I agree this may be why they did it.

However a better approach to this problem is to not rely on shared secrets. Use public key signature tech to stop worrying about mistakenly logging a secret. If you never had it, you can't lose it.

If you were to log literally every byte of the plaintext traffic when I sign into GitHub (e.g. maybe you're a GitHub ops person), you don't get the ability to sign into GitHub as me. There's a WebAuthn signature step, my signature is authentic, and you can even verify that from your log if you want, but you'd need to make a new signature to sign in, and you can't do that because the key needed to make my signature never left my hands.

Even better, GitHub defuses their liability because as well as a (presumably hashed) password that could be broken by a hypothetical attacker they've got a public key for me, and learning that public key doesn't help the attacker do anything, at their site or anywhere else. Even - unlike with the SSH public keys GitHub holds - to identify people, since WebAuthn public keys are deliberately uncorrelated you can't match my GitHub key against a Facebook key for example.

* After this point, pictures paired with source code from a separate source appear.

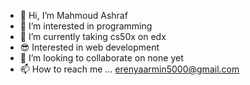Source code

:- 👋 Hi, I’m Mahmoud Ashraf
- 👀 I’m interested in programming
- 🌱 I’m currently taking cs50x on edx
- 😎 Interested in web development
- 💞️ I’m looking to collaborate on none yet
- 📫 How to reach me ... erenyaarmin5000@gmail.com

<!---
Maho09/Maho09 is a ✨ special ✨ repository because its `README.md` (this file) appears on your GitHub profile.
You can click the Preview link to take a look at your changes.
--->
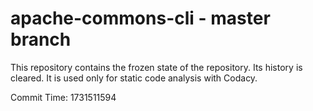 # apache-commons-cli - master branch

This repository contains the frozen state of the repository.
Its history is cleared. It is used only for static code
analysis with Codacy.

Commit Time: 1731511594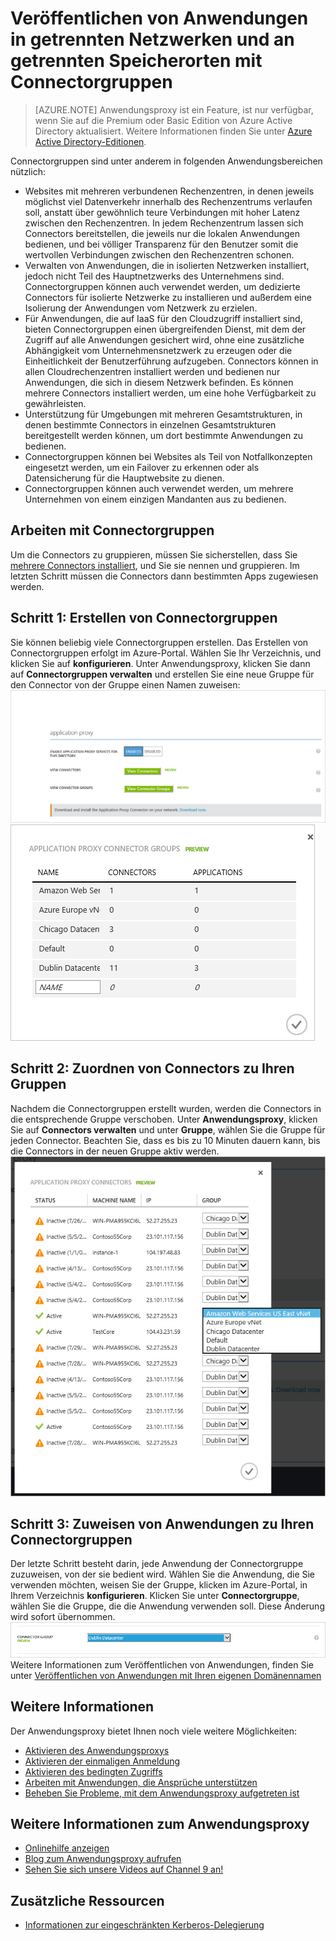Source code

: <properties
    pageTitle="Arbeiten mit Azure AD-Anwendungsproxyconnectors | Microsoft Azure"
    description="Erläutert das Erstellen und Verwalten von Connectorgruppen im Azure AD-Anwendungsproxy."
    services="active-directory"
    documentationCenter=""
    authors="kgremban"
    manager="StevenPo"
    editor=""/>

<tags
    ms.service="active-directory"
    ms.workload="identity"
    ms.tgt_pltfrm="na"
    ms.devlang="na"
    ms.topic="article"
    ms.date="10/19/2015"
    ms.author="kgremban"/>


# Veröffentlichen von Anwendungen in getrennten Netzwerken und an getrennten Speicherorten mit Connectorgruppen

> [AZURE.NOTE] Anwendungsproxy ist ein Feature, ist nur verfügbar, wenn Sie auf die Premium oder Basic Edition von Azure Active Directory aktualisiert. Weitere Informationen finden Sie unter [Azure Active Directory-Editionen](active-directory-editions.md).

Connectorgruppen sind unter anderem in folgenden Anwendungsbereichen nützlich:


- Websites mit mehreren verbundenen Rechenzentren, in denen jeweils möglichst viel Datenverkehr innerhalb des Rechenzentrums verlaufen soll, anstatt über gewöhnlich teure Verbindungen mit hoher Latenz zwischen den Rechenzentren. In jedem Rechenzentrum lassen sich Connectors bereitstellen, die jeweils nur die lokalen Anwendungen bedienen, und bei völliger Transparenz für den Benutzer somit die wertvollen Verbindungen zwischen den Rechenzentren schonen.
- Verwalten von Anwendungen, die in isolierten Netzwerken installiert, jedoch nicht Teil des Hauptnetzwerks des Unternehmens sind. Connectorgruppen können auch verwendet werden, um dedizierte Connectors für isolierte Netzwerke zu installieren und außerdem eine Isolierung der Anwendungen vom Netzwerk zu erzielen.
- Für Anwendungen, die auf IaaS für den Cloudzugriff installiert sind, bieten Connectorgruppen einen übergreifenden Dienst, mit dem der Zugriff auf alle Anwendungen gesichert wird, ohne eine zusätzliche Abhängigkeit vom Unternehmensnetzwerk zu erzeugen oder die Einheitlichkeit der Benutzerführung aufzugeben. Connectors können in allen Cloudrechenzentren installiert werden und bedienen nur Anwendungen, die sich in diesem Netzwerk befinden. Es können mehrere Connectors installiert werden, um eine hohe Verfügbarkeit zu gewährleisten.
- Unterstützung für Umgebungen mit mehreren Gesamtstrukturen, in denen bestimmte Connectors in einzelnen Gesamtstrukturen bereitgestellt werden können, um dort bestimmte Anwendungen zu bedienen.
- Connectorgruppen können bei Websites als Teil von Notfallkonzepten eingesetzt werden, um ein Failover zu erkennen oder als Datensicherung für die Hauptwebsite zu dienen. 
- Connectorgruppen können auch verwendet werden, um mehrere Unternehmen von einem einzigen Mandanten aus zu bedienen.


## Arbeiten mit Connectorgruppen
Um die Connectors zu gruppieren, müssen Sie sicherstellen, dass Sie [mehrere Connectors installiert](active-directory-application-proxy-enable.md), und Sie sie nennen und gruppieren. Im letzten Schritt müssen die Connectors dann bestimmten Apps zugewiesen werden.

## Schritt 1: Erstellen von Connectorgruppen
Sie können beliebig viele Connectorgruppen erstellen. Das Erstellen von Connectorgruppen erfolgt im Azure-Portal. Wählen Sie Ihr Verzeichnis, und klicken Sie auf **konfigurieren**. Unter Anwendungsproxy, klicken Sie dann auf **Connectorgruppen verwalten** und erstellen Sie eine neue Gruppe für den Connector von der Gruppe einen Namen zuweisen:
    ![](./media/active-directory-application-proxy-connectors/app_proxy_connectors_creategroup.png)
    ![](./media/active-directory-application-proxy-connectors/app_proxy_connectors_namegroup.png)
## Schritt 2: Zuordnen von Connectors zu Ihren Gruppen
Nachdem die Connectorgruppen erstellt wurden, werden die Connectors in die entsprechende Gruppe verschoben. Unter **Anwendungsproxy**, klicken Sie auf **Connectors verwalten** und unter **Gruppe**, wählen Sie die Gruppe für jeden Connector. Beachten Sie, dass es bis zu 10 Minuten dauern kann, bis die Connectors in der neuen Gruppe aktiv werden.
    ![](./media/active-directory-application-proxy-connectors/app_proxy_connectors_connectorlist.png)
## Schritt 3: Zuweisen von Anwendungen zu Ihren Connectorgruppen
Der letzte Schritt besteht darin, jede Anwendung der Connectorgruppe zuzuweisen, von der sie bedient wird. Wählen Sie die Anwendung, die Sie verwenden möchten, weisen Sie der Gruppe, klicken im Azure-Portal, in Ihrem Verzeichnis **konfigurieren**. Klicken Sie unter **Connectorgruppe**, wählen Sie die Gruppe, die die Anwendung verwenden soll. Diese Änderung wird sofort übernommen.
    ![](./media/active-directory-application-proxy-connectors/app_proxy_connectors_newgroup.png)
Weitere Informationen zum Veröffentlichen von Anwendungen, finden Sie unter [Veröffentlichen von Anwendungen mit Ihren eigenen Domänennamen](active-directory-application-proxy-custom-domains.md)
## Weitere Informationen
Der Anwendungsproxy bietet Ihnen noch viele weitere Möglichkeiten:

- [Aktivieren des Anwendungsproxys](active-directory-application-proxy-enable.md)
- [Aktivieren der einmaligen Anmeldung](active-directory-application-proxy-sso-using-kcd.md)
- [Aktivieren des bedingten Zugriffs](active-directory-application-proxy-conditional-access.md)
- [Arbeiten mit Anwendungen, die Ansprüche unterstützen](active-directory-application-proxy-claims-aware-apps.md)
- [Beheben Sie Probleme, mit dem Anwendungsproxy aufgetreten ist](active-directory-application-proxy-troubleshoot.md)

## Weitere Informationen zum Anwendungsproxy
- [Onlinehilfe anzeigen](active-directory-application-proxy-enable.md)
- [Blog zum Anwendungsproxy aufrufen](http://blogs.technet.com/b/applicationproxyblog/)
- [Sehen Sie sich unsere Videos auf Channel 9 an!](http://channel9.msdn.com/events/Ignite/2015/BRK3864)

## Zusätzliche Ressourcen

* [Informationen zur eingeschränkten Kerberos-Delegierung](http://technet.microsoft.com/library/cc995228.aspx)


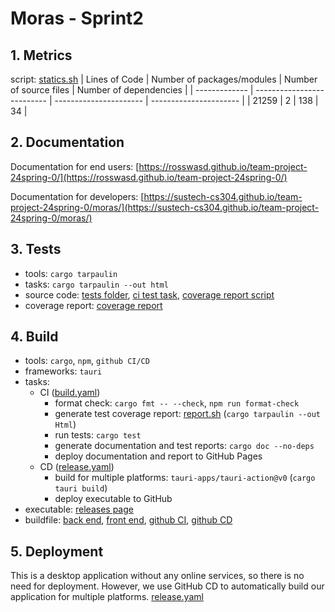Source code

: # Moras - Sprint2

## 1. Metrics
script: [statics.sh](../../scripts/stastics.sh)
| Lines of Code | Number of packages/modules | Number of source files | Number of dependencies |
| ------------- | -------------------------- | ---------------------- | ---------------------- |
| 21259         | 2                          | 138                    | 34                     |

## 2. Documentation
Documentation for end users: [https://rosswasd.github.io/team-project-24spring-0/](https://rosswasd.github.io/team-project-24spring-0/)

Documentation for developers: [https://sustech-cs304.github.io/team-project-24spring-0/moras/](https://sustech-cs304.github.io/team-project-24spring-0/moras/)

## 3. Tests
- tools: `cargo tarpaulin`
- tasks: `cargo tarpaulin --out html`
- source code: [tests folder](../../src-tauri/src/tests), [ci test task](../../.github/workflows/build.yml), [coverage report script](../../scripts/report.sh)
- coverage report: [coverage report](https://sustech-cs304.github.io/team-project-24spring-0/report#src)

## 4. Build
- tools: `cargo`, `npm`, `github CI/CD`
- frameworks: `tauri`
- tasks:
  - CI ([build.yaml](../../.github/workflows/build.yml))
    - format check: `cargo fmt -- --check`, `npm run format-check`
    - generate test coverage report: [report.sh](../../scripts/report.sh) (`cargo tarpaulin --out Html`)
    - run tests: `cargo test` 
    - generate documentation and test reports: `cargo doc --no-deps`
    - deploy documentation and report to GitHub Pages
  - CD ([release.yaml](../../.github/workflows/release.yml))
    - build for multiple platforms: `tauri-apps/tauri-action@v0` (`cargo tauri build`)
    - deploy executable to GitHub
- executable: [releases page](https://github.com/sustech-cs304/team-project-24spring-0/releases)
- buildfile: [back end](../../src-tauri/Cargo.toml), [front end](../../src-ui/package.json), [github CI](../../.github/workflows/build.yml), [github CD](../../.github/workflows/release.yml)

## 5. Deployment
This is a desktop application without any online services, so there is no need for deployment. However, we use GitHub CD to automatically build our application for multiple platforms. [release.yaml](../../.github/workflows/release.yml)
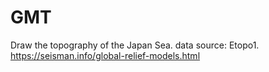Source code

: # GMT 
Draw the topography of the Japan Sea.
data source: Etopo1.
https://seisman.info/global-relief-models.html

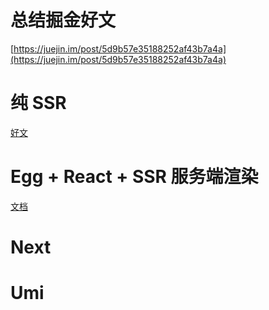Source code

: # 总结掘金好文

[https://juejin.im/post/5d9b57e35188252af43b7a4a](https://juejin.im/post/5d9b57e35188252af43b7a4a)

# 纯 SSR

[好文](https://juejin.im/post/5d7deef6e51d453bb13b66cd)

# Egg + React + SSR 服务端渲染

[文档](http://ykfe.net/guide/ts.html)

# Next

# Umi
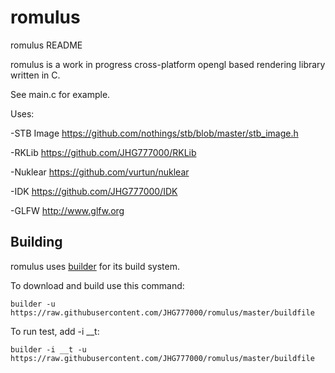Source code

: romulus
=====
romulus README

romulus is a work in progress cross-platform opengl based rendering library written in C.

See main.c for example.

Uses:

 -STB Image https://github.com/nothings/stb/blob/master/stb_image.h 

 -RKLib https://github.com/JHG777000/RKLib
 
 -Nuklear https://github.com/vurtun/nuklear 

 -IDK https://github.com/JHG777000/IDK

 -GLFW http://www.glfw.org
 
## Building

romulus uses [builder][1] for its build system.

[1]:https://github.com/JHG777000/builder

To download and build use this command:


	builder -u https://raw.githubusercontent.com/JHG777000/romulus/master/buildfile
	
To run test, add -i __t:

	builder -i __t -u https://raw.githubusercontent.com/JHG777000/romulus/master/buildfile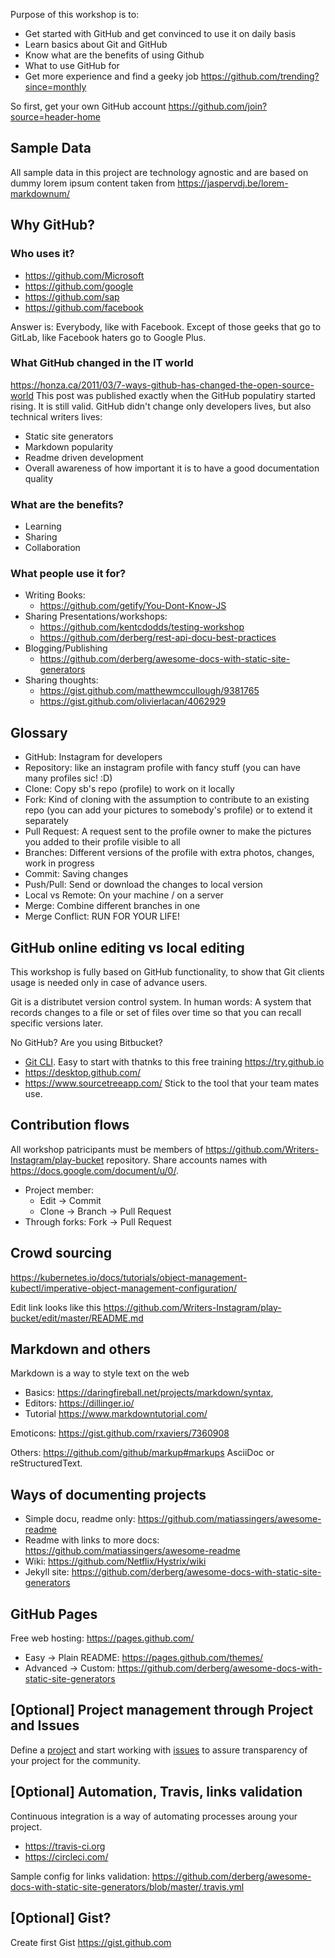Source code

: Purpose of this workshop is to:
* Get started with GitHub and get convinced to use it on daily basis
* Learn basics about Git and GitHub
* Know what are the benefits of using Github
* What to use GitHub for
* Get more experience and find a geeky job https://github.com/trending?since=monthly

So first, get your own GitHub account https://github.com/join?source=header-home

## Sample Data

All sample data in this project are technology agnostic and are based on dummy lorem ipsum content taken from https://jaspervdj.be/lorem-markdownum/

## Why GitHub?

### Who uses it?
  - https://github.com/Microsoft
  - https://github.com/google
  - https://github.com/sap
  - https://github.com/facebook
  
  Answer is: Everybody, like with Facebook. Except of those geeks that go to GitLab, like Facebook haters go to Google Plus.
### What GitHub changed in the IT world
  https://honza.ca/2011/03/7-ways-github-has-changed-the-open-source-world
  This post was published exactly when the GitHub populatiry started rising. It is still valid. 
  GitHub didn't change only developers lives, but also technical writers lives:
  - Static site generators
  - Markdown popularity
  - Readme driven development
  - Overall awareness of how important it is to have a good documentation quality
### What are the benefits?
- Learning
- Sharing
- Collaboration
### What people use it for?
- Writing Books:
  - https://github.com/getify/You-Dont-Know-JS
- Sharing Presentations/workshops:
  - https://github.com/kentcdodds/testing-workshop
  - https://github.com/derberg/rest-api-docu-best-practices
- Blogging/Publishing
  - https://github.com/derberg/awesome-docs-with-static-site-generators
- Sharing thoughts:
  - https://gist.github.com/matthewmccullough/9381765
  - https://gist.github.com/olivierlacan/4062929

## Glossary

- GitHub: Instagram for developers
- Repository: like an instagram profile with fancy stuff (you can have many profiles sic! :D)
- Clone: Copy sb's repo (profile) to work on it locally
- Fork: Kind of cloning with the assumption to contribute to an existing repo (you can add your pictures to somebody's profile) or to extend it separately
- Pull Request: A request sent to the profile owner to make the pictures you added to their profile visible to all
- Branches: Different versions of the profile with extra photos, changes, work in progress
- Commit: Saving changes
- Push/Pull: Send or download the changes to local version
- Local vs Remote: On your machine / on a server
- Merge: Combine different branches in one
- Merge Conflict: RUN FOR YOUR LIFE!

## GitHub online editing vs local editing

This workshop is fully based on GitHub functionality, to show that Git clients usage is needed only in case of advance users.

Git is a distributet version control system. In human words: A system that records changes to a file or set of files over time so that you can recall specific versions later.

No GitHub? Are you using Bitbucket?
- [Git CLI](https://git-scm.com/downloads). Easy to start with thatnks to this free training https://try.github.io
- https://desktop.github.com/
- https://www.sourcetreeapp.com/
Stick to the tool that your team mates use.

## Contribution flows

All workshop patricipants must be members of https://github.com/Writers-Instagram/play-bucket repository.
Share accounts names with https://docs.google.com/document/u/0/.

- Project member:
  - Edit -> Commit
  - Clone -> Branch -> Pull Request
- Through forks: Fork -> Pull Request

## Crowd sourcing 

https://kubernetes.io/docs/tutorials/object-management-kubectl/imperative-object-management-configuration/

Edit link looks like this https://github.com/Writers-Instagram/play-bucket/edit/master/README.md

## Markdown and others

Markdown is a way to style text on the web

- Basics: https://daringfireball.net/projects/markdown/syntax, 
- Editors: https://dillinger.io/
- Tutorial https://www.markdowntutorial.com/

Emoticons: https://gist.github.com/rxaviers/7360908

Others: https://github.com/github/markup#markups AsciiDoc or reStructuredText.

## Ways of documenting projects

- Simple docu, readme only: https://github.com/matiassingers/awesome-readme
- Readme with links to more docs: https://github.com/matiassingers/awesome-readme
- Wiki: https://github.com/Netflix/Hystrix/wiki
- Jekyll site: https://github.com/derberg/awesome-docs-with-static-site-generators

## GitHub Pages

Free web hosting: https://pages.github.com/

- Easy -> Plain README: https://pages.github.com/themes/
- Advanced -> Custom: https://github.com/derberg/awesome-docs-with-static-site-generators

## [Optional] Project management through Project and Issues

Define a [project](/projects) and start working with [issues](/issues) to assure transparency of your project for the community.

## [Optional] Automation, Travis, links validation

Continuous integration is a way of automating processes aroung your project.
- https://travis-ci.org
- https://circleci.com/

Sample config for links validation: https://github.com/derberg/awesome-docs-with-static-site-generators/blob/master/.travis.yml

## [Optional] Gist?

Create first Gist https://gist.github.com
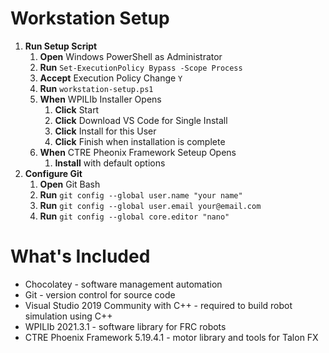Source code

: # Workstation Setup

1. **Run Setup Script**
    1. **Open** Windows PowerShell as Administrator
    1. **Run** `Set-ExecutionPolicy Bypass -Scope Process`
    1. **Accept** Execution Policy Change `Y` 
    1. **Run** `workstation-setup.ps1`
    1. **When** WPILIb Installer Opens
        1. **Click** Start
        1. **Click** Download VS Code for Single Install
        1. **Click** Install for this User
        1. **Click** Finish when installation is complete
    1. **When** CTRE Pheonix Framework Seteup Opens
        1. **Install** with default options
1. **Configure Git**
    1. **Open** Git Bash
    1. **Run** `git config --global user.name "your name"`
    1. **Run** `git config --global user.email your@email.com`
    1. **Run** `git config --global core.editor "nano"`

# What's Included
* Chocolatey - software management automation
* Git - version control for source code
* Visual Studio 2019 Community with C++ - required to build robot simulation using C++
* WPILIb 2021.3.1 - software library for FRC robots
* CTRE Phoenix Framework 5.19.4.1 - motor library and tools for Talon FX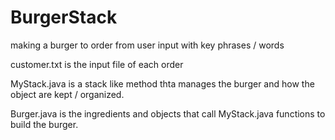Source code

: # BurgerStack
making a burger to order from user input with key phrases / words

customer.txt is the input file of each order

MyStack.java is a stack like method thta manages the burger and how the object are kept / organized. 

Burger.java is the ingredients and objects that call MyStack.java functions to build the burger. 

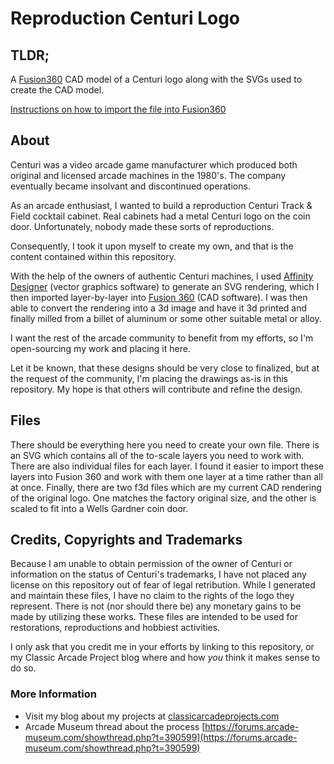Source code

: # Reproduction Centuri Logo

## TLDR;
A [Fusion360](https://www.autodesk.com/products/fusion-360/overview) CAD model of a Centuri logo along with the SVGs used to create the CAD model.

[Instructions on how to import the file into Fusion360](https://knowledge.autodesk.com/support/fusion-360/troubleshooting/caas/sfdcarticles/sfdcarticles/How-to-import-or-open-a-file-in-Autodesk-Fusion-360.html)

## About
Centuri was a video arcade game manufacturer which produced both original and licensed arcade machines in the 1980's. The company eventually became insolvant and discontinued operations.

As an arcade enthusiast, I wanted to build a reproduction Centuri Track & Field cocktail cabinet. Real cabinets had a metal Centuri logo on the coin door. Unfortunately, nobody made these sorts of reproductions.

Consequently, I took it upon myself to create my own, and that is the content contained within this repository.

With the help of the owners of authentic Centuri machines, I used [Affinity Designer](https://affinity.serif.com/) (vector graphics software) to generate an SVG rendering, which I then imported layer-by-layer into [Fusion 360](https://www.autodesk.com/products/fusion-360/overview) (CAD software). I was then able to convert the rendering into a 3d image and have it 3d printed and finally milled from a billet of aluminum or some other suitable metal or alloy.

I want the rest of the arcade community to benefit from my efforts, so I'm open-sourcing my work and placing it here.

Let it be known, that these designs should be very close to finalized, but at the request of the community, I'm placing the drawings as-is in this repository. My hope is that others will contribute and refine the design.

## Files
There should be everything here you need to create your own file. There is an SVG which contains all of the to-scale layers you need to work with. There are also individual files for each layer. I found it easier to import these layers into Fusion 360 and work with them one layer at a time rather than all at once. Finally, there are two f3d files which are my current CAD rendering of the original logo. One matches the factory original size, and the other is scaled to fit into a Wells Gardner coin door.

## Credits, Copyrights and Trademarks
Because I am unable to obtain permission of the owner of Centuri or information on the status of Centuri's trademarks, I have not placed any license on this repository out of fear of legal retribution. While I generated and maintain these files, I have no claim to the rights of the logo they represent. There is not (nor should there be) any monetary gains to be made by utilizing these works. These files are intended to be used for restorations, reproductions and hobbiest activities.

I only ask that you credit me in your efforts by linking to this repository, or my Classic Arcade Project blog where and how _you_ think it makes sense to do so.

### More Information
* Visit my blog about my projects at [classicarcadeprojects.com](https://www.classicarcadeprojects.com/?utm_source=github&utm_medium=repository&utm_content=group&utm_campaign=community)
* Arcade Museum thread about the process [https://forums.arcade-museum.com/showthread.php?t=390599](https://forums.arcade-museum.com/showthread.php?t=390599)
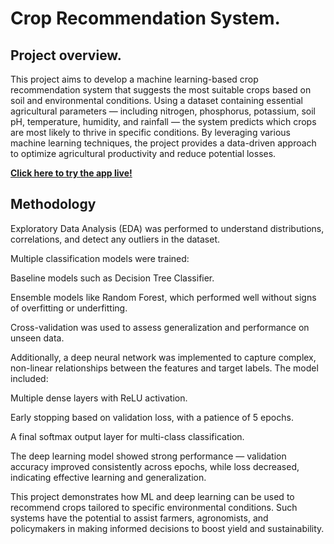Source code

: # Crop Recommendation System.

## Project overview.

This project aims to develop a machine learning-based crop recommendation system that suggests the most suitable crops based on soil and environmental conditions. Using a dataset containing essential agricultural parameters — including nitrogen, phosphorus, potassium, soil pH, temperature, humidity, and rainfall — the system predicts which crops are most likely to thrive in specific conditions.
By leveraging various machine learning techniques, the project provides a data-driven approach to optimize agricultural productivity and reduce potential losses.

**[Click here to try the app live!](https://crop-soil-prediction-jgcnjn3mjl4lhuj7u4jvgm.streamlit.app/)**

## Methodology
Exploratory Data Analysis (EDA) was performed to understand distributions, correlations, and detect any outliers in the dataset.

Multiple classification models were trained:

Baseline models such as Decision Tree Classifier.

Ensemble models like Random Forest, which performed well without signs of overfitting or underfitting.

Cross-validation was used to assess generalization and performance on unseen data.

Additionally, a deep neural network was implemented to capture complex, non-linear relationships between the features and target labels. The model included:

Multiple dense layers with ReLU activation.

Early stopping based on validation loss, with a patience of 5 epochs.

A final softmax output layer for multi-class classification.

The deep learning model showed strong performance — validation accuracy improved consistently across epochs, while loss decreased, indicating effective learning and generalization.

This project demonstrates how ML and deep learning can be used to recommend crops tailored to specific environmental conditions. Such systems have the potential to assist farmers, agronomists, and policymakers in making informed decisions to boost yield and sustainability.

Yeah, I do hashing client side as well as server side. It's not ideal - what would be ideal is zero knowledge proofs for such a thing. But it's basically:

hash(static-pepper, username, password) * 250k

That + tagging the password with "password++" or something means that you're a lot safer against the major issue of leaking a password before it's stored, for example the mistake that definitely happens everywhere of "let me just add request logging, whoops there's everyone's plaintext passwords". You can always search your logs for the 'password++' tag and alert if you find it, and if that does happen at least you know an attacker isn't going to have an easy time extracting a plaintext password - it buys you time.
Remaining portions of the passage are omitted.